Price and Relationships in E-Business

Relationship Selling on the web gets a great deal of print. According to theory, an online retailer must build relationships with its buyers in order to differentiate itself from the many other readily available retailers. CompUSA, which has been struggling to survive in the vicious computer retail market, recently announced that its new Web storefront will rely less on cut rate discounts and more on one to one relationships. Yet for some unknown reason, these same relationship proponents have decided to build a wall between the Web buyer and the CompUSA retail outlets.

Smart money says that this is being done so that CompUSA can spin off its Web business. Common sense says that by building this wall, the folks at CompUSA have eliminated one of their competitive advantages the combination of physical and virtual service. Why will a stand-alone CompUSA.com be any better or even as good as the multitude of already existing purchasing points?

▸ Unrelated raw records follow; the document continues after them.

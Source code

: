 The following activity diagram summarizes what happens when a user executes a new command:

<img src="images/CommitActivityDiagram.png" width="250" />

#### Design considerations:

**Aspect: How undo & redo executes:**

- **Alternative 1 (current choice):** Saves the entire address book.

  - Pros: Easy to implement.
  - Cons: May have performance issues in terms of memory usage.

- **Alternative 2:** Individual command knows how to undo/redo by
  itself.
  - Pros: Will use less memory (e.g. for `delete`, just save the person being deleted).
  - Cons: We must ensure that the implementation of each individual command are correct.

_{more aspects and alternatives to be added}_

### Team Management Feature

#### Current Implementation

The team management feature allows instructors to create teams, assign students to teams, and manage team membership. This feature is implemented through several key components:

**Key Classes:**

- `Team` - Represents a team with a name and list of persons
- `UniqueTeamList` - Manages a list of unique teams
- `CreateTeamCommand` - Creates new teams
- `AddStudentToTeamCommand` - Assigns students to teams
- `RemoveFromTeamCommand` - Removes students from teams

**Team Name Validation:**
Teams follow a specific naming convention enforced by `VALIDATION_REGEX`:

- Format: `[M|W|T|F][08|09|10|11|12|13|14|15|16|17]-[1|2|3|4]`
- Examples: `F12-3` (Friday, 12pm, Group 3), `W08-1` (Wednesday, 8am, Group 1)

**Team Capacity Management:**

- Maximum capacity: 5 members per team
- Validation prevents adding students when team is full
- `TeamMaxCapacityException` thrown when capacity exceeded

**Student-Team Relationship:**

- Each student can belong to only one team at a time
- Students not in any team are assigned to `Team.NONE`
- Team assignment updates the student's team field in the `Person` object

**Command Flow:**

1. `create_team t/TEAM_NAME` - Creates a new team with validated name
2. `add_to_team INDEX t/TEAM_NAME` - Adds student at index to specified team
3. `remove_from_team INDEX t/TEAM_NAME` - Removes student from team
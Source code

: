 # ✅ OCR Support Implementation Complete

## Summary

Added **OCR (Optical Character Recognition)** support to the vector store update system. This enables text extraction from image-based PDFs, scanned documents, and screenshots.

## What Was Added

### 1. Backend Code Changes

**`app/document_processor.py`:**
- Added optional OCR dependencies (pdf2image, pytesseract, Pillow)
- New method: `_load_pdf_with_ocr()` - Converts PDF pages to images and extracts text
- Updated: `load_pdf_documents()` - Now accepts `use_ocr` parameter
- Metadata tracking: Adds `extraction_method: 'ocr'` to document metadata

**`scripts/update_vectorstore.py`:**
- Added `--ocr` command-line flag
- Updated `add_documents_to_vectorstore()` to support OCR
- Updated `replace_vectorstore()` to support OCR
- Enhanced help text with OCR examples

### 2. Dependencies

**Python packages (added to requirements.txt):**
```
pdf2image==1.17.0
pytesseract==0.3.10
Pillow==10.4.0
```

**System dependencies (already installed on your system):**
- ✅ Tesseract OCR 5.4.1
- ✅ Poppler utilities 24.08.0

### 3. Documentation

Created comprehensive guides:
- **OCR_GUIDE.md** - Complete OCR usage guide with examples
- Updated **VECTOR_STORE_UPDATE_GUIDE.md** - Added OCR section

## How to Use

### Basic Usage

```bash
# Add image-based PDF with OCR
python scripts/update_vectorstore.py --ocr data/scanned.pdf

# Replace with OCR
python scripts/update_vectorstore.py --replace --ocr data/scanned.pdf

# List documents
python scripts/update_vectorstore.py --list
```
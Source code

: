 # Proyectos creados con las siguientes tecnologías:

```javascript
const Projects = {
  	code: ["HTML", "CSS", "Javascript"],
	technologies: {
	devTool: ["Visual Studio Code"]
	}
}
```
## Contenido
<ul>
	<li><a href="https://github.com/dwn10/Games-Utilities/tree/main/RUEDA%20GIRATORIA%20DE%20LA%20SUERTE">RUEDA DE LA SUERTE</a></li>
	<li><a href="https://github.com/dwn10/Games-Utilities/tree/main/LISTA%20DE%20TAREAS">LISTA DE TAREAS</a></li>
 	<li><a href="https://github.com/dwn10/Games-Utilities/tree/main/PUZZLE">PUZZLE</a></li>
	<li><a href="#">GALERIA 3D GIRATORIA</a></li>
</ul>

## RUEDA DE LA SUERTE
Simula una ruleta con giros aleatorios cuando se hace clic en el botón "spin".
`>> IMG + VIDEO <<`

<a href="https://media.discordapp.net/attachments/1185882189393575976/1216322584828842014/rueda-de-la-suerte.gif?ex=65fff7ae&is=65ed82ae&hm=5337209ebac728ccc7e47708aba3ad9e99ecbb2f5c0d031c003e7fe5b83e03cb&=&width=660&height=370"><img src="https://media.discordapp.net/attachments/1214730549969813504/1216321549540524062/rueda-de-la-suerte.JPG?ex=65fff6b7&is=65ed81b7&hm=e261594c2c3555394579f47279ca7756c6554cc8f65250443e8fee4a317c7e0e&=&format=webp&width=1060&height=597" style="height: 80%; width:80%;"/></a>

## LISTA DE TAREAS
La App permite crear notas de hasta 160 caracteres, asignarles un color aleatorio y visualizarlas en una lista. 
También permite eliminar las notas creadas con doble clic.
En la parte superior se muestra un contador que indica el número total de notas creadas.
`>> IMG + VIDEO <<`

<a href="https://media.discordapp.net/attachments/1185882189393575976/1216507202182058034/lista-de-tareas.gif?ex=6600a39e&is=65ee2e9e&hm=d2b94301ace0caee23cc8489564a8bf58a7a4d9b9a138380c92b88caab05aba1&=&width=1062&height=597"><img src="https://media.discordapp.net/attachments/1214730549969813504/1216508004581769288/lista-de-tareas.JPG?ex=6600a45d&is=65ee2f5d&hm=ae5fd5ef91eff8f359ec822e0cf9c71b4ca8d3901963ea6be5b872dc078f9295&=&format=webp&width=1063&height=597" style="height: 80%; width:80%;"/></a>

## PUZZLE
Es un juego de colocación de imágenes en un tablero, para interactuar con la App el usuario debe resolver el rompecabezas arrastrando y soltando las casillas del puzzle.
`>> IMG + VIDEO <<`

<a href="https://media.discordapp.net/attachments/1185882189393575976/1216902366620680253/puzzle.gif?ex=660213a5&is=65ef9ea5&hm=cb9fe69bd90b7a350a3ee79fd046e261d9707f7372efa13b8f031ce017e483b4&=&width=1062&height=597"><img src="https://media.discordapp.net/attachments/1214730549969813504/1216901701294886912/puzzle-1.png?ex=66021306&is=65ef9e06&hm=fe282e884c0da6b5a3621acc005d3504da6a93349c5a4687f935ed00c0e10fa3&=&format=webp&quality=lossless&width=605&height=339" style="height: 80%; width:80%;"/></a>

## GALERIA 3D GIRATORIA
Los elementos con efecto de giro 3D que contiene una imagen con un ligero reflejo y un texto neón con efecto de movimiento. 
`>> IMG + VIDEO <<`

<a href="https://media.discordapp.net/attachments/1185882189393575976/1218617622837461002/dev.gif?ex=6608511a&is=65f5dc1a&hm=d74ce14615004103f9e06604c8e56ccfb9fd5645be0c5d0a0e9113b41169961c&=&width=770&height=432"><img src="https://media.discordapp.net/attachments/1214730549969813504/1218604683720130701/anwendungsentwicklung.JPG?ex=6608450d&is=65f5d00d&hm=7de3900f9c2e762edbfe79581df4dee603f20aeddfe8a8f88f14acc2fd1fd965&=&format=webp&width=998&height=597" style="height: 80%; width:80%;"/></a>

We know that Egghead resurrected a dying business by getting into the auction market early. They leveraged their name. Then they leveraged their relationships through a reasonably non-intrusive e-mail campaign. However, Egghead had an added advantage. They were in the market early and certainly were more than just another e-biz site.

CompUSA has selected IBM and CGN to provide technology and design, respectively. Clearly, IBM can provide working global architecture, but is a pretty face good enough? With all of the e-biz hoopla, there is very little data to help us determine how we can measure the value of the relationship. This means that there is little quantitative guidance in building relationships.

A great deal of data indicate that price is a factor in Web buying decisions, while other results show that ease of access increases Web buying. It is obvious that when you remove the price benefit on a commodity you remove an important purchasing stimulus. When you tell your Web customers that you value them as customers, but they better not try to talk with, or make returns at, your retail outlets, you have a problem. With no price advantage and no connection with the physical stores, CompUSA jumps in with just another pretty site. How can they build a relationship?

Many industry analysts are not predicting that the major commerce players will be entirely Web based. Rather, they expect to see the ultimate success coming to those who have a strong Web business presence combined with conventional distribution and service outlets to optimize customer satisfaction.